Instructions for the task –
Check each line of the material for the string "Presses", then give only how many lines have it.

Data to process –
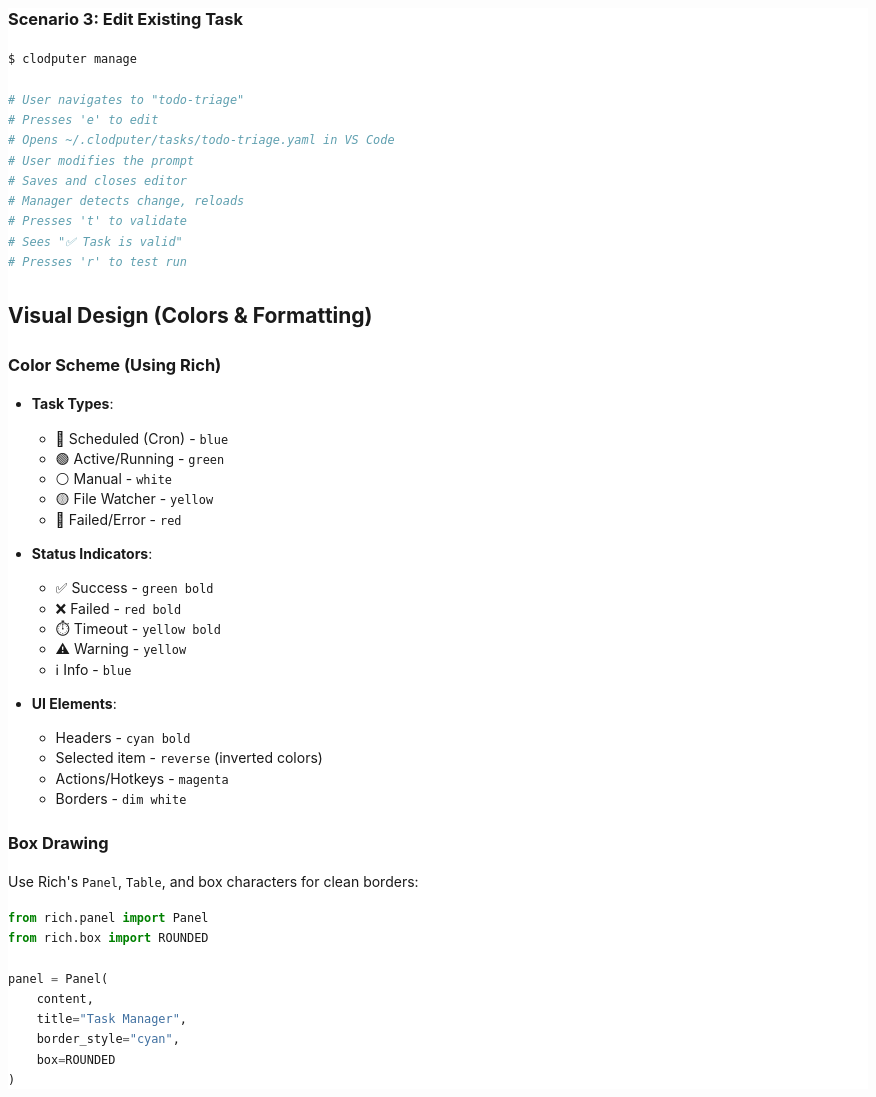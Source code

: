 ### Scenario 3: Edit Existing Task

```bash
$ clodputer manage

# User navigates to "todo-triage"
# Presses 'e' to edit
# Opens ~/.clodputer/tasks/todo-triage.yaml in VS Code
# User modifies the prompt
# Saves and closes editor
# Manager detects change, reloads
# Presses 't' to validate
# Sees "✅ Task is valid"
# Presses 'r' to test run
```

## Visual Design (Colors & Formatting)

### Color Scheme (Using Rich)

- **Task Types**:
  - 🔵 Scheduled (Cron) - `blue`
  - 🟢 Active/Running - `green`
  - ⚪ Manual - `white`
  - 🟡 File Watcher - `yellow`
  - 🔴 Failed/Error - `red`

- **Status Indicators**:
  - ✅ Success - `green bold`
  - ❌ Failed - `red bold`
  - ⏱️ Timeout - `yellow bold`
  - ⚠️ Warning - `yellow`
  - ℹ️ Info - `blue`

- **UI Elements**:
  - Headers - `cyan bold`
  - Selected item - `reverse` (inverted colors)
  - Actions/Hotkeys - `magenta`
  - Borders - `dim white`

### Box Drawing

Use Rich's `Panel`, `Table`, and box characters for clean borders:

```python
from rich.panel import Panel
from rich.box import ROUNDED

panel = Panel(
    content,
    title="Task Manager",
    border_style="cyan",
    box=ROUNDED
)
```
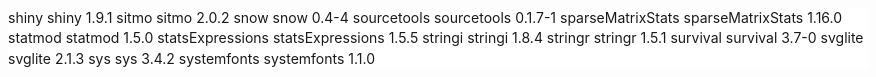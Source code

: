 <tr class="even">
<td style="text-align: left;">shiny</td>
<td style="text-align: left;">shiny</td>
<td style="text-align: left;">1.9.1</td>
</tr>
<tr class="odd">
<td style="text-align: left;">sitmo</td>
<td style="text-align: left;">sitmo</td>
<td style="text-align: left;">2.0.2</td>
</tr>
<tr class="even">
<td style="text-align: left;">snow</td>
<td style="text-align: left;">snow</td>
<td style="text-align: left;">0.4-4</td>
</tr>
<tr class="odd">
<td style="text-align: left;">sourcetools</td>
<td style="text-align: left;">sourcetools</td>
<td style="text-align: left;">0.1.7-1</td>
</tr>
<tr class="even">
<td style="text-align: left;">sparseMatrixStats</td>
<td style="text-align: left;">sparseMatrixStats</td>
<td style="text-align: left;">1.16.0</td>
</tr>
<tr class="odd">
<td style="text-align: left;">statmod</td>
<td style="text-align: left;">statmod</td>
<td style="text-align: left;">1.5.0</td>
</tr>
<tr class="even">
<td style="text-align: left;">statsExpressions</td>
<td style="text-align: left;">statsExpressions</td>
<td style="text-align: left;">1.5.5</td>
</tr>
<tr class="odd">
<td style="text-align: left;">stringi</td>
<td style="text-align: left;">stringi</td>
<td style="text-align: left;">1.8.4</td>
</tr>
<tr class="even">
<td style="text-align: left;">stringr</td>
<td style="text-align: left;">stringr</td>
<td style="text-align: left;">1.5.1</td>
</tr>
<tr class="odd">
<td style="text-align: left;">survival</td>
<td style="text-align: left;">survival</td>
<td style="text-align: left;">3.7-0</td>
</tr>
<tr class="even">
<td style="text-align: left;">svglite</td>
<td style="text-align: left;">svglite</td>
<td style="text-align: left;">2.1.3</td>
</tr>
<tr class="odd">
<td style="text-align: left;">sys</td>
<td style="text-align: left;">sys</td>
<td style="text-align: left;">3.4.2</td>
</tr>
<tr class="even">
<td style="text-align: left;">systemfonts</td>
<td style="text-align: left;">systemfonts</td>
<td style="text-align: left;">1.1.0</td>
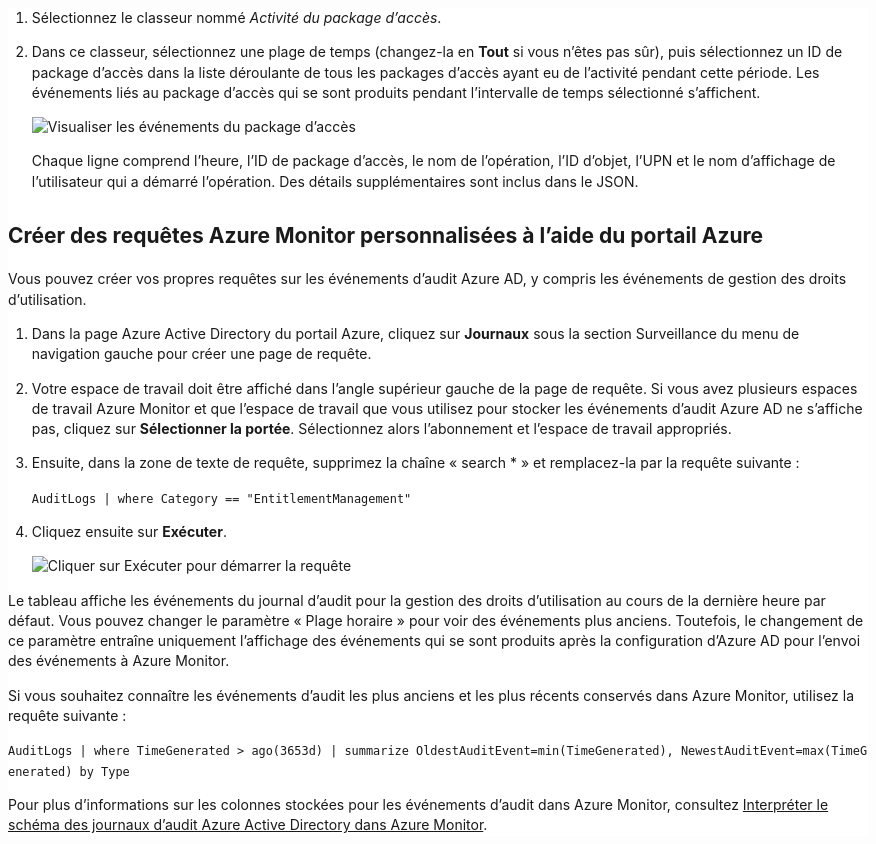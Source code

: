 1. Sélectionnez le classeur nommé *Activité du package d’accès*. 

1. Dans ce classeur, sélectionnez une plage de temps (changez-la en **Tout** si vous n’êtes pas sûr), puis sélectionnez un ID de package d’accès dans la liste déroulante de tous les packages d’accès ayant eu de l’activité pendant cette période. Les événements liés au package d’accès qui se sont produits pendant l’intervalle de temps sélectionné s’affichent.  

    ![Visualiser les événements du package d’accès](./media/entitlement-management-logs-and-reporting/view-events-access-package.png) 

    Chaque ligne comprend l’heure, l’ID de package d’accès, le nom de l’opération, l’ID d’objet, l’UPN et le nom d’affichage de l’utilisateur qui a démarré l’opération.  Des détails supplémentaires sont inclus dans le JSON.   


## <a name="create-custom-azure-monitor-queries-using-the-azure-portal"></a>Créer des requêtes Azure Monitor personnalisées à l’aide du portail Azure
Vous pouvez créer vos propres requêtes sur les événements d’audit Azure AD, y compris les événements de gestion des droits d’utilisation.  

1. Dans la page Azure Active Directory du portail Azure, cliquez sur **Journaux** sous la section Surveillance du menu de navigation gauche pour créer une page de requête.

1. Votre espace de travail doit être affiché dans l’angle supérieur gauche de la page de requête. Si vous avez plusieurs espaces de travail Azure Monitor et que l’espace de travail que vous utilisez pour stocker les événements d’audit Azure AD ne s’affiche pas, cliquez sur **Sélectionner la portée**. Sélectionnez alors l’abonnement et l’espace de travail appropriés.

1. Ensuite, dans la zone de texte de requête, supprimez la chaîne « search * » et remplacez-la par la requête suivante :

    ```
    AuditLogs | where Category == "EntitlementManagement"
    ```

1. Cliquez ensuite sur **Exécuter**. 

    ![Cliquer sur Exécuter pour démarrer la requête](./media/entitlement-management-logs-and-reporting/run-query.png)

Le tableau affiche les événements du journal d’audit pour la gestion des droits d’utilisation au cours de la dernière heure par défaut. Vous pouvez changer le paramètre « Plage horaire » pour voir des événements plus anciens. Toutefois, le changement de ce paramètre entraîne uniquement l’affichage des événements qui se sont produits après la configuration d’Azure AD pour l’envoi des événements à Azure Monitor.

Si vous souhaitez connaître les événements d’audit les plus anciens et les plus récents conservés dans Azure Monitor, utilisez la requête suivante :

```
AuditLogs | where TimeGenerated > ago(3653d) | summarize OldestAuditEvent=min(TimeGenerated), NewestAuditEvent=max(TimeGenerated) by Type
```

Pour plus d’informations sur les colonnes stockées pour les événements d’audit dans Azure Monitor, consultez [Interpréter le schéma des journaux d’audit Azure Active Directory dans Azure Monitor](../reports-monitoring/reference-azure-monitor-audit-log-schema.md).
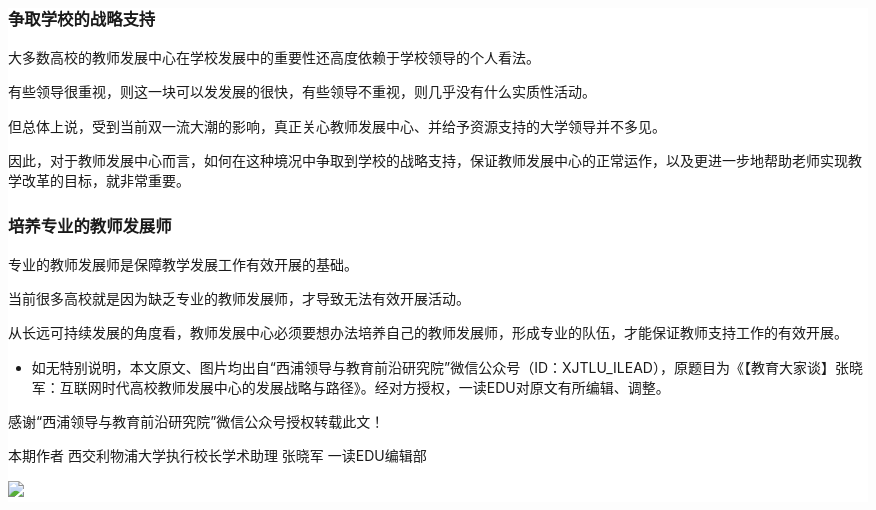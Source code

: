 ### 争取学校的战略支持
 
大多数高校的教师发展中心在学校发展中的重要性还高度依赖于学校领导的个人看法。

有些领导很重视，则这一块可以发发展的很快，有些领导不重视，则几乎没有什么实质性活动。

但总体上说，受到当前双一流大潮的影响，真正关心教师发展中心、并给予资源支持的大学领导并不多见。

因此，对于教师发展中心而言，如何在这种境况中争取到学校的战略支持，保证教师发展中心的正常运作，以及更进一步地帮助老师实现教学改革的目标，就非常重要。

### 培养专业的教师发展师
 
专业的教师发展师是保障教学发展工作有效开展的基础。

当前很多高校就是因为缺乏专业的教师发展师，才导致无法有效开展活动。

从长远可持续发展的角度看，教师发展中心必须要想办法培养自己的教师发展师，形成专业的队伍，才能保证教师支持工作的有效开展。


* 如无特别说明，本文原文、图片均出自“西浦领导与教育前沿研究院”微信公众号（ID：XJTLU_ILEAD），原题目为《【教育大家谈】张晓军：互联网时代高校教师发展中心的发展战略与路径》。经对方授权，一读EDU对原文有所编辑、调整。

感谢“西浦领导与教育前沿研究院”微信公众号授权转载此文！

本期作者
西交利物浦大学执行校长学术助理 张晓军
一读EDU编辑部

![]({{site.baseurl}}/image/640%20(5).jpg)
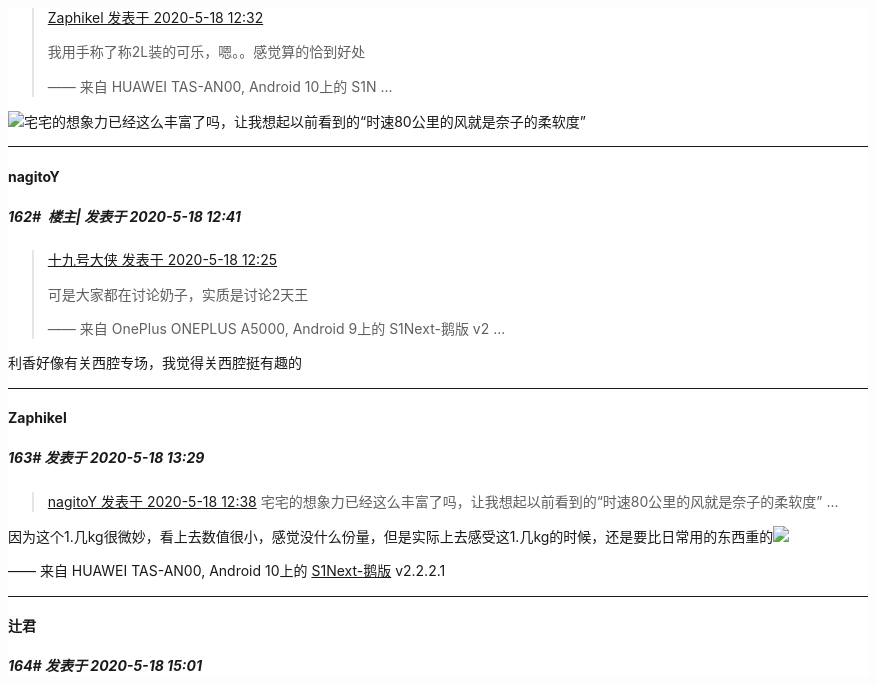

<blockquote><a href="httphttps://bbs.saraba1st.com/2b/forum.php?mod=redirect&amp;goto=findpost&amp;pid=47462391&amp;ptid=1935298" target="_blank">Zaphikel 发表于 2020-5-18 12:32</a>

我用手称了称2L装的可乐，嗯。。感觉算的恰到好处


—— 来自 HUAWEI TAS-AN00, Android 10上的 S1N ...</blockquote>
<img src="https://static.saraba1st.com/image/smiley/face2017/066.png" referrerpolicy="no-referrer">宅宅的想象力已经这么丰富了吗，让我想起以前看到的“时速80公里的风就是奈子的柔软度”







*****

####  nagitoY  
##### 162#         楼主| 发表于 2020-5-18 12:41



<blockquote><a href="httphttps://bbs.saraba1st.com/2b/forum.php?mod=redirect&amp;goto=findpost&amp;pid=47462291&amp;ptid=1935298" target="_blank">十九号大侠 发表于 2020-5-18 12:25</a>

可是大家都在讨论奶子，实质是讨论2天王


—— 来自 OnePlus ONEPLUS A5000, Android 9上的 S1Next-鹅版 v2 ...</blockquote>
利香好像有关西腔专场，我觉得关西腔挺有趣的







*****

####  Zaphikel  
##### 163#       发表于 2020-5-18 13:29



<blockquote><a href="httphttps://bbs.saraba1st.com/2b/forum.php?mod=redirect&amp;goto=findpost&amp;pid=47462468&amp;ptid=1935298" target="_blank">nagitoY 发表于 2020-5-18 12:38</a>
宅宅的想象力已经这么丰富了吗，让我想起以前看到的“时速80公里的风就是奈子的柔软度” ...</blockquote>
因为这个1.几kg很微妙，看上去数值很小，感觉没什么份量，但是实际上去感受这1.几kg的时候，还是要比日常用的东西重的<img src="https://static.saraba1st.com/image/smiley/face2017/018.png" referrerpolicy="no-referrer">

—— 来自 HUAWEI TAS-AN00, Android 10上的 [S1Next-鹅版](https://github.com/ykrank/S1-Next/releases) v2.2.2.1







*****

####  辻君  
##### 164#       发表于 2020-5-18 15:01
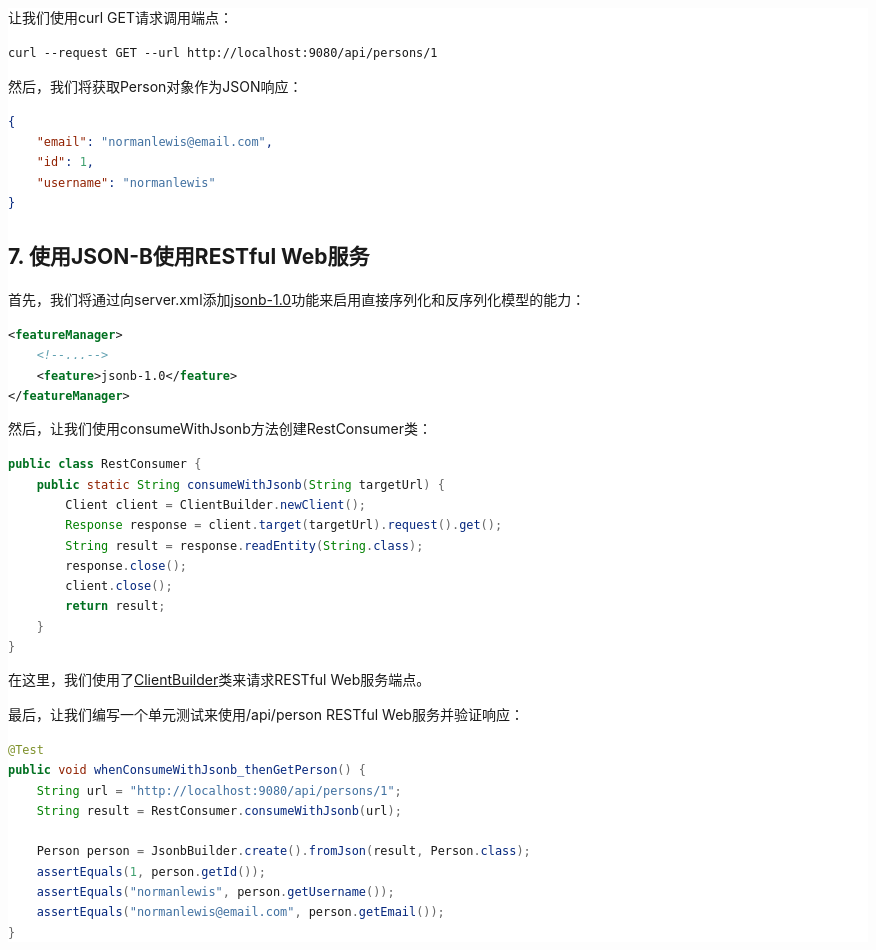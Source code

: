 让我们使用curl GET请求调用端点：

```shell
curl --request GET --url http://localhost:9080/api/persons/1
```

然后，我们将获取Person对象作为JSON响应：

```json
{
    "email": "normanlewis@email.com",
    "id": 1,
    "username": "normanlewis"
}
```

## 7. 使用JSON-B使用RESTful Web服务

首先，我们将通过向server.xml添加[jsonb-1.0](https://search.maven.org/search?q=g:io.openliberty.featuresa:jsonb-1.0)功能来启用直接序列化和反序列化模型的能力：

```xml
<featureManager>
    <!--...-->
    <feature>jsonb-1.0</feature>
</featureManager>
```

然后，让我们使用consumeWithJsonb方法创建RestConsumer类：

```java
public class RestConsumer {
    public static String consumeWithJsonb(String targetUrl) {
        Client client = ClientBuilder.newClient();
        Response response = client.target(targetUrl).request().get();
        String result = response.readEntity(String.class);
        response.close();
        client.close();
        return result;
    }
}
```

在这里，我们使用了[ClientBuilder](https://jakarta.ee/specifications/platform/8/apidocs/javax/ws/rs/client/ClientBuilder.html)类来请求RESTful Web服务端点。

最后，让我们编写一个单元测试来使用/api/person RESTful Web服务并验证响应：

```java
@Test
public void whenConsumeWithJsonb_thenGetPerson() {
    String url = "http://localhost:9080/api/persons/1";
    String result = RestConsumer.consumeWithJsonb(url);        
    
    Person person = JsonbBuilder.create().fromJson(result, Person.class);
    assertEquals(1, person.getId());
    assertEquals("normanlewis", person.getUsername());
    assertEquals("normanlewis@email.com", person.getEmail());
}
```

Output for this task –
3